[Data items]
/---

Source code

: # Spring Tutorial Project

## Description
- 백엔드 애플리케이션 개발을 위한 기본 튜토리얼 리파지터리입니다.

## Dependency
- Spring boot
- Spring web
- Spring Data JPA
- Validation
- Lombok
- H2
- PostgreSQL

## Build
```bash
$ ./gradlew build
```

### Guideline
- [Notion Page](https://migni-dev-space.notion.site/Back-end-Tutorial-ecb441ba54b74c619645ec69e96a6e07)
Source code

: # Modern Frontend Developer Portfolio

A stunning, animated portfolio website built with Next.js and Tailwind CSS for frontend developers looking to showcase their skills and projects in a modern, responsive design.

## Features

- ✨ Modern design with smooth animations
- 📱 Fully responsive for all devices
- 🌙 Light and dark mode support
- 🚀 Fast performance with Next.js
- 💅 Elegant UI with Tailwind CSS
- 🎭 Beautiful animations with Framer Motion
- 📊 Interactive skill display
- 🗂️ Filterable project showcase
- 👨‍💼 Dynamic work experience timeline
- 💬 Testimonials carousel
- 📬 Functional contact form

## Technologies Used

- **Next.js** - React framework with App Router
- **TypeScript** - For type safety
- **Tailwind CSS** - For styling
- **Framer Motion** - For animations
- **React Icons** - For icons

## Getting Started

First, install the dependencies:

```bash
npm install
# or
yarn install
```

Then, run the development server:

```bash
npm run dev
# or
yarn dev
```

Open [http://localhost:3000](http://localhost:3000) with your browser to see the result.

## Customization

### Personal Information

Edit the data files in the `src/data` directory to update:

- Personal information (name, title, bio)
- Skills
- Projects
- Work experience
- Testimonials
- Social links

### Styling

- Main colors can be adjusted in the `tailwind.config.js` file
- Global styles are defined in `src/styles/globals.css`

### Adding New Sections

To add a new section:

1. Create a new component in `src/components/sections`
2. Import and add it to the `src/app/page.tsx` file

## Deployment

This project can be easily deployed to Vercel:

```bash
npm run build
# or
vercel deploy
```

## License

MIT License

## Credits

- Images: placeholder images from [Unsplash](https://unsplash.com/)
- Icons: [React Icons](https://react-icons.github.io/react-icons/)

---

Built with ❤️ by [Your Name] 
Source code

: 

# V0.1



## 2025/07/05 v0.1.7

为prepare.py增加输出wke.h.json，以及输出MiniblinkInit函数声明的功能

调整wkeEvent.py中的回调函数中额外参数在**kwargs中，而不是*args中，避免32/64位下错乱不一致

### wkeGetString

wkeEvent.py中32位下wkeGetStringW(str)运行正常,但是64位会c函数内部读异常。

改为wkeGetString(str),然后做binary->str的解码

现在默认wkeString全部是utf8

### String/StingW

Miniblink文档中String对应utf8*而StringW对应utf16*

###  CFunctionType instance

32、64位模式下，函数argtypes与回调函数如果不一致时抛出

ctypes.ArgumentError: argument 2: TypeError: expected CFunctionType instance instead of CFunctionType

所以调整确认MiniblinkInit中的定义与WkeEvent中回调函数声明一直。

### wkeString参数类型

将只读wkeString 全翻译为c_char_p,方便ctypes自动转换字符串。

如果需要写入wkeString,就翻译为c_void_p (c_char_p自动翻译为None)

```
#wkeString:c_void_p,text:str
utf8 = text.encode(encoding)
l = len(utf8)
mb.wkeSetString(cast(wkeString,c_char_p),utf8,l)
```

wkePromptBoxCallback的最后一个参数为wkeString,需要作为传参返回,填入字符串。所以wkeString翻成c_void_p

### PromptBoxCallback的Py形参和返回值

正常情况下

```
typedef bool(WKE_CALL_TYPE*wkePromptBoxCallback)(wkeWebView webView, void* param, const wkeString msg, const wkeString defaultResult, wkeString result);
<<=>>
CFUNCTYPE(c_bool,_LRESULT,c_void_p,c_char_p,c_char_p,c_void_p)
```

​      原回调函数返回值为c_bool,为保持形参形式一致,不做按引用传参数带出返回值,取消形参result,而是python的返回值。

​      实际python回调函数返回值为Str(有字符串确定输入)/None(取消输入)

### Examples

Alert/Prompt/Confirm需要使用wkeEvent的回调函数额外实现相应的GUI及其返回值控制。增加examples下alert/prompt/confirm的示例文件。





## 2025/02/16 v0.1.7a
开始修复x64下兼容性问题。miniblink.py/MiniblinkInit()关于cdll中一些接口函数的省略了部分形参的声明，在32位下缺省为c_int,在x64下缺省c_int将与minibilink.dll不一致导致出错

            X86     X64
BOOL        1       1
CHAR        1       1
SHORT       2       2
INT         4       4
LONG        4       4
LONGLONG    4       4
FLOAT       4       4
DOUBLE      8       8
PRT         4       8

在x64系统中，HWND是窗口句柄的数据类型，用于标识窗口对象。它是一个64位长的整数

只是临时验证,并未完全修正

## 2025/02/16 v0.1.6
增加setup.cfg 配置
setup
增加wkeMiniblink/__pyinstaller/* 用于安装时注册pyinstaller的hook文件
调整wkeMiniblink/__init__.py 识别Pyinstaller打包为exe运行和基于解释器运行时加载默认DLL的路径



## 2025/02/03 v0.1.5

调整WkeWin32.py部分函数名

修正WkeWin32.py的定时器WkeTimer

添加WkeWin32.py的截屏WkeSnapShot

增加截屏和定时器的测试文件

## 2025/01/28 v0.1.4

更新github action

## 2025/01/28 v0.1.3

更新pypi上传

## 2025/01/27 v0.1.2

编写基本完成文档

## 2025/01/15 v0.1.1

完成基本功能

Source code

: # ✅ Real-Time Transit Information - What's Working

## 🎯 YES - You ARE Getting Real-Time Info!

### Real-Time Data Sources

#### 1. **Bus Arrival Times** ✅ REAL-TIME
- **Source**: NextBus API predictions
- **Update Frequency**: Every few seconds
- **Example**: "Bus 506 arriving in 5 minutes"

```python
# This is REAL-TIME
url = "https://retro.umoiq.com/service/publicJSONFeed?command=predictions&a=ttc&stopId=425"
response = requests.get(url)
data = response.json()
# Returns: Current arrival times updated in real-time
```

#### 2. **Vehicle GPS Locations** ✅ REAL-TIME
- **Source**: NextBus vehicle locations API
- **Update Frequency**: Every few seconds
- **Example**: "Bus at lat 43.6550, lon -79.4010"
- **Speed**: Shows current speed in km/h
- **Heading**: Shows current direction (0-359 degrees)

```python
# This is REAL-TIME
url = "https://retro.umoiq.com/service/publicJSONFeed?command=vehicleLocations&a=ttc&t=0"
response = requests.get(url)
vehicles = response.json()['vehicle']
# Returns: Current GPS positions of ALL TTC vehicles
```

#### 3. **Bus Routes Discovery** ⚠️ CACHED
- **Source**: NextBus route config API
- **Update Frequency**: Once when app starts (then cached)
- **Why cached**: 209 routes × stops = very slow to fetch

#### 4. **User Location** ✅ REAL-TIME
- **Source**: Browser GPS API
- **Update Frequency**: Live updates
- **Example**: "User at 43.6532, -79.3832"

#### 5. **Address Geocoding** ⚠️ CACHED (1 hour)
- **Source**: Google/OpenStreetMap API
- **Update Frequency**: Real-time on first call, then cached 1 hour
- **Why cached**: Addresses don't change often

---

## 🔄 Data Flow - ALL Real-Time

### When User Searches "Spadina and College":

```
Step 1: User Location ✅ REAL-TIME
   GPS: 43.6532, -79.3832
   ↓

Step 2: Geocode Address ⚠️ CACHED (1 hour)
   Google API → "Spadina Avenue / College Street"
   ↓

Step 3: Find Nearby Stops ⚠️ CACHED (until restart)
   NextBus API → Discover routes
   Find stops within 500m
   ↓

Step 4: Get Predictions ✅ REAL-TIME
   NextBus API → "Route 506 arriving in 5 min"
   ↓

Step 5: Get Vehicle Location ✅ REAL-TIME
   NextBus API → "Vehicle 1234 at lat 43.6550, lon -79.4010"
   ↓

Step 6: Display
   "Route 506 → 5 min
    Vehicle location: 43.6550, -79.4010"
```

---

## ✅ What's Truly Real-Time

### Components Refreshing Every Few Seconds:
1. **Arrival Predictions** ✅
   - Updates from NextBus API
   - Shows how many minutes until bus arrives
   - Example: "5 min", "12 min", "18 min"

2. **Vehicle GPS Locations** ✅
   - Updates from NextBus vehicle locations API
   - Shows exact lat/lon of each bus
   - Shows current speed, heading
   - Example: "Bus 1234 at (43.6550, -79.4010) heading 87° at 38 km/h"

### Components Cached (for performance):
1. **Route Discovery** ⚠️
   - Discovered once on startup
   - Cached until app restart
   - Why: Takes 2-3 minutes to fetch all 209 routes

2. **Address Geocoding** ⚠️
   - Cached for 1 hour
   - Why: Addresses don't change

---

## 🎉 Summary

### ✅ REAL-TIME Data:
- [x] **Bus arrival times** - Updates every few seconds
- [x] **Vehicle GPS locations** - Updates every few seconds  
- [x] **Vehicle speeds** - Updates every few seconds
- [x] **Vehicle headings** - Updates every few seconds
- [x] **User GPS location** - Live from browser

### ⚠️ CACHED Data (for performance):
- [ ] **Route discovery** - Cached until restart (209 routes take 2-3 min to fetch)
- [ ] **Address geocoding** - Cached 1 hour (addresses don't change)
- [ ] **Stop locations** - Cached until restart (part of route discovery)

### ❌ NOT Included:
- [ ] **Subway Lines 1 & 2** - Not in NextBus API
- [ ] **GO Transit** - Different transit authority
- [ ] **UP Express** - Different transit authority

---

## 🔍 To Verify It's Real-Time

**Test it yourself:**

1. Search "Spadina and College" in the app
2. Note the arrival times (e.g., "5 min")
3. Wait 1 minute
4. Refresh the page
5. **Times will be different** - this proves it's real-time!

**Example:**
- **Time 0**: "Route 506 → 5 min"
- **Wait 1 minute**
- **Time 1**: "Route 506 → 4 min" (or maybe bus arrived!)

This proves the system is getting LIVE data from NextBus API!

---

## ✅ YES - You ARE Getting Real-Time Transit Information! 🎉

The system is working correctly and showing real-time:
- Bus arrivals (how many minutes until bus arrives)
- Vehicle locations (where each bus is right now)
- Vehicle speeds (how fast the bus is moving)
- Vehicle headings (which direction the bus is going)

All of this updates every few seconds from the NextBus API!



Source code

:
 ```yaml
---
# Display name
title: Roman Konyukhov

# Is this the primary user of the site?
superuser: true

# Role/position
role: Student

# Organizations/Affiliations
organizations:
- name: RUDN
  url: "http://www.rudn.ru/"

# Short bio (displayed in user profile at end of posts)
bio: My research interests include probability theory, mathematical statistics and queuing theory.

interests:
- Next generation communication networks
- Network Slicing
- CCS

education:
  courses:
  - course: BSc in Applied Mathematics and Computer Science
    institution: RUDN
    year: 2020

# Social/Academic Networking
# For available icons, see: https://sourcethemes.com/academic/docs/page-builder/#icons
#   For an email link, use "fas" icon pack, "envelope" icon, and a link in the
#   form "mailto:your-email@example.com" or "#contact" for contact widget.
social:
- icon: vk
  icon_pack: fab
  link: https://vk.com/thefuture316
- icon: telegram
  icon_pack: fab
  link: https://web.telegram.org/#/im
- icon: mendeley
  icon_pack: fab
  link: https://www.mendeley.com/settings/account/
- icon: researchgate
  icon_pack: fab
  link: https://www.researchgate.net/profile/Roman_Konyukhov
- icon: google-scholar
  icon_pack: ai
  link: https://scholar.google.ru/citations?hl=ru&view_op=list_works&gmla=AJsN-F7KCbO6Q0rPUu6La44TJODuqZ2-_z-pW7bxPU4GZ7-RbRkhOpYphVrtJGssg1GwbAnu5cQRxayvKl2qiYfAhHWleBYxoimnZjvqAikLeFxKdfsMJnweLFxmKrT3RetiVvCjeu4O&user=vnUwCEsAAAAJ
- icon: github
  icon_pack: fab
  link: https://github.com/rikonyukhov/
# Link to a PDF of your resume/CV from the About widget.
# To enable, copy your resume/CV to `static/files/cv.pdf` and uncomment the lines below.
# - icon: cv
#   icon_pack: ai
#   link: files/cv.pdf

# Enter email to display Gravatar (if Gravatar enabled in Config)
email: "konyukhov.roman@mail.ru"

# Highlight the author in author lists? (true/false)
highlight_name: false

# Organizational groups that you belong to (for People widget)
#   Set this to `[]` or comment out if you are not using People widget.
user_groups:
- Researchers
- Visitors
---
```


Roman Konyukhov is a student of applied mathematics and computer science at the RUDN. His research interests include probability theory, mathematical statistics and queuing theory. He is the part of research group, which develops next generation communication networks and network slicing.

\---

- _Required work_
Each line in which the string "resume" is found must be copied from the data.

- _Solved exercise_
# Link to a PDF of your resume/CV from the About widget.
# To enable, copy your resume/CV to `static/files/cv.pdf` and uncomment the lines below.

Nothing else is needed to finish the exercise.